Sloss, J., Wilbur, J., and Angellotti, C. J., concurred.

I concur in the judgment and in everything written by Mr. Justice Richards in the opinion, and I do so the more readily because I have never believed in the soundness of the doctrine announced in such cases as Deyoe v. Superior Court, 140 Cal. 476, [98 Am. St. Rep. 73, 74 P. 28], and Grannis v. Superior Court, 146 Cal. 245, [106 Am. St. Rep. 23, 79 P. 891], that the state is a party interested in every divorce case. I do not believe that in any logical sense the state should be considered a party to a divorce proceeding any more than it is a party to any other suit to terminate a status fixed by contract. Heretofore the doctrine of the state's being a party interested in such an action has been useful only to save the procedure prescribed by statutes which would be otherwise vulnerable to the charge of unconstitutionality. Perhaps the end justified the fiction; but if it were more than a fiction of very limited applicability, the supposed standing of the state as a party in interest in every action for divorce might be invoked, with reason, it seems to me, as giving to a court of equity jurisdiction of an action to set aside an interlocutory decree obtained by collusion of husband and wife.

I concur in the judgment, on the ground that, while it is to the interest of the state that divorces shall not be obtained by collusion between the parties, that interest does not extend so far as to prevent the operation of the doctrine that equity will not relieve a party front an improper judgment rendered upon his own invitation, upon full knowledge of the facts and without coercion, imposition, or fraud upon him.

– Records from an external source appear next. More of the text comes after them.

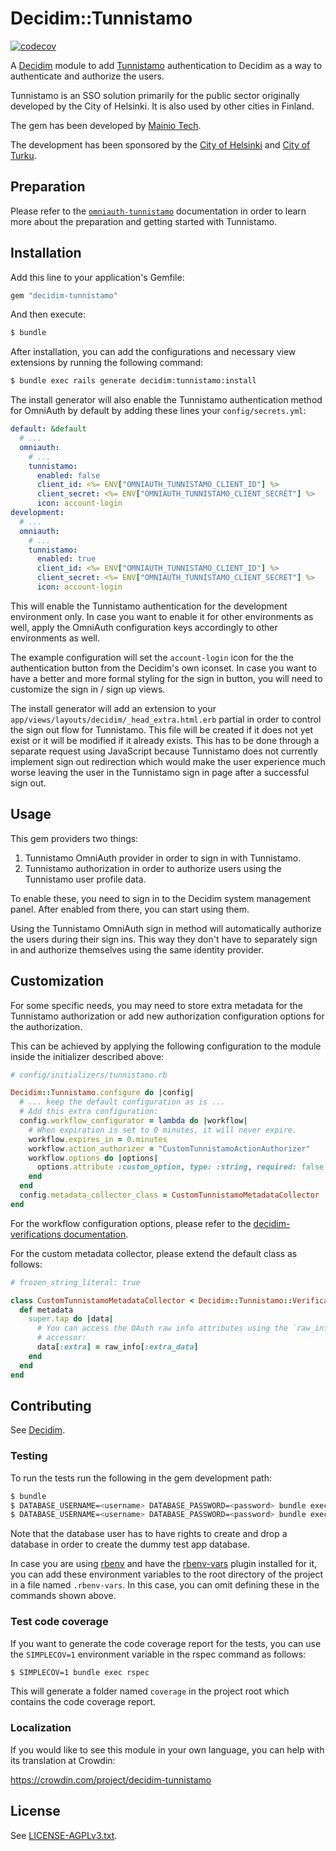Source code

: # Decidim::Tunnistamo

[![codecov](https://codecov.io/gh/mainio/decidim-module-tunnistamo/branch/master/graph/badge.svg)](https://codecov.io/gh/mainio/decidim-module-tunnistamo)

A [Decidim](https://github.com/decidim/decidim) module to add
[Tunnistamo](https://github.com/City-of-Helsinki/tunnistamo) authentication to
Decidim as a way to authenticate and authorize the users.

Tunnistamo is an SSO solution primarily for the public sector originally
developed by the City of Helsinki. It is also used by other cities in Finland.

The gem has been developed by [Mainio Tech](https://www.mainiotech.fi/).

The development has been sponsored by the
[City of Helsinki](https://www.hel.fi/) and
[City of Turku](https://www.turku.fi/).

## Preparation

Please refer to the
[`omniauth-tunnistamo`](https://github.com/mainio/omniauth-tunnistamo)
documentation in order to learn more about the preparation and getting started
with Tunnistamo.

## Installation

Add this line to your application's Gemfile:

```ruby
gem "decidim-tunnistamo"
```

And then execute:

```bash
$ bundle
```

After installation, you can add the configurations and necessary view extensions
by running the following command:

```bash
$ bundle exec rails generate decidim:tunnistamo:install
```

The install generator will also enable the Tunnistamo authentication method for
OmniAuth by default by adding these lines your `config/secrets.yml`:

```yml
default: &default
  # ...
  omniauth:
    # ...
    tunnistamo:
      enabled: false
      client_id: <%= ENV["OMNIAUTH_TUNNISTAMO_CLIENT_ID"] %>
      client_secret: <%= ENV["OMNIAUTH_TUNNISTAMO_CLIENT_SECRET"] %>
      icon: account-login
development:
  # ...
  omniauth:
    # ...
    tunnistamo:
      enabled: true
      client_id: <%= ENV["OMNIAUTH_TUNNISTAMO_CLIENT_ID"] %>
      client_secret: <%= ENV["OMNIAUTH_TUNNISTAMO_CLIENT_SECRET"] %>
      icon: account-login
```

This will enable the Tunnistamo authentication for the development environment
only. In case you want to enable it for other environments as well, apply the
OmniAuth configuration keys accordingly to other environments as well.

The example configuration will set the `account-login` icon for the the
authentication button from the Decidim's own iconset. In case you want to have a
better and more formal styling for the sign in button, you will need to
customize the sign in / sign up views.

The install generator will add an extension to your
`app/views/layouts/decidim/_head_extra.html.erb` partial in order to control
the sign out flow for Tunnistamo. This file will be created if it does not yet
exist or it will be modified if it already exists. This has to be done through
a separate request using JavaScript because Tunnistamo does not currently
implement sign out redirection which would make the user experience much worse
leaving the user in the Tunnistamo sign in page after a successful sign out.

## Usage

This gem providers two things:

1. Tunnistamo OmniAuth provider in order to sign in with Tunnistamo.
2. Tunnistamo authorization in order to authorize users using the Tunnistamo
   user profile data.

To enable these, you need to sign in to the Decidim system management panel.
After enabled from there, you can start using them.

Using the Tunnistamo OmniAuth sign in method will automatically authorize the
users during their sign ins. This way they don't have to separately sign in and
authorize themselves using the same identity provider.

## Customization

For some specific needs, you may need to store extra metadata for the Tunnistamo
authorization or add new authorization configuration options for the
authorization.

This can be achieved by applying the following configuration to the module
inside the initializer described above:

```ruby
# config/initializers/tunnistamo.rb

Decidim::Tunnistamo.configure do |config|
  # ... keep the default configuration as is ...
  # Add this extra configuration:
  config.workflow_configurator = lambda do |workflow|
    # When expiration is set to 0 minutes, it will never expire.
    workflow.expires_in = 0.minutes
    workflow.action_authorizer = "CustomTunnistamoActionAuthorizer"
    workflow.options do |options|
      options.attribute :custom_option, type: :string, required: false
    end
  end
  config.metadata_collector_class = CustomTunnistamoMetadataCollector
end
```

For the workflow configuration options, please refer to the
[decidim-verifications documentation](https://github.com/decidim/decidim/tree/master/decidim-verifications).

For the custom metadata collector, please extend the default class as follows:

```ruby
# frozen_string_literal: true

class CustomTunnistamoMetadataCollector < Decidim::Tunnistamo::Verification::MetadataCollector
  def metadata
    super.tap do |data|
      # You can access the OAuth raw info attributes using the `raw_info`
      # accessor:
      data[:extra] = raw_info[:extra_data]
    end
  end
end
```

## Contributing

See [Decidim](https://github.com/decidim/decidim).

### Testing

To run the tests run the following in the gem development path:

```bash
$ bundle
$ DATABASE_USERNAME=<username> DATABASE_PASSWORD=<password> bundle exec rake test_app
$ DATABASE_USERNAME=<username> DATABASE_PASSWORD=<password> bundle exec rspec
```

Note that the database user has to have rights to create and drop a database in
order to create the dummy test app database.

In case you are using [rbenv](https://github.com/rbenv/rbenv) and have the
[rbenv-vars](https://github.com/rbenv/rbenv-vars) plugin installed for it, you
can add these environment variables to the root directory of the project in a
file named `.rbenv-vars`. In this case, you can omit defining these in the
commands shown above.

### Test code coverage

If you want to generate the code coverage report for the tests, you can use
the `SIMPLECOV=1` environment variable in the rspec command as follows:

```bash
$ SIMPLECOV=1 bundle exec rspec
```

This will generate a folder named `coverage` in the project root which contains
the code coverage report.

### Localization

If you would like to see this module in your own language, you can help with its
translation at Crowdin:

https://crowdin.com/project/decidim-tunnistamo

## License

See [LICENSE-AGPLv3.txt](LICENSE-AGPLv3.txt).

I am not ready to approve the opinions in Mulkey v. Mulkey, 100 Cal. 91, [34 P. 621], and Rehfuss v. Rehfuss, 169 Cal. 86, [ 145 P. 1020], in so far as they appear to intimate that the superior court, in a proceeding ostensibly under section 473 of the Code of Civil Procedure, may set aside a judgment of divorce, in the absence of any showing of mistake, inadvertence, surprise, or excusable neglect on the part of the party applying for relief. The intimations to that effect were not necessary to the decision of either case. Section 473 does not give such power. I see no sound reasons for holding that the court has any greater power to set aside a judgment for fraud or mistake within the period of six months after it is rendered than it would have at any time within the statutory period of limitation for such actions.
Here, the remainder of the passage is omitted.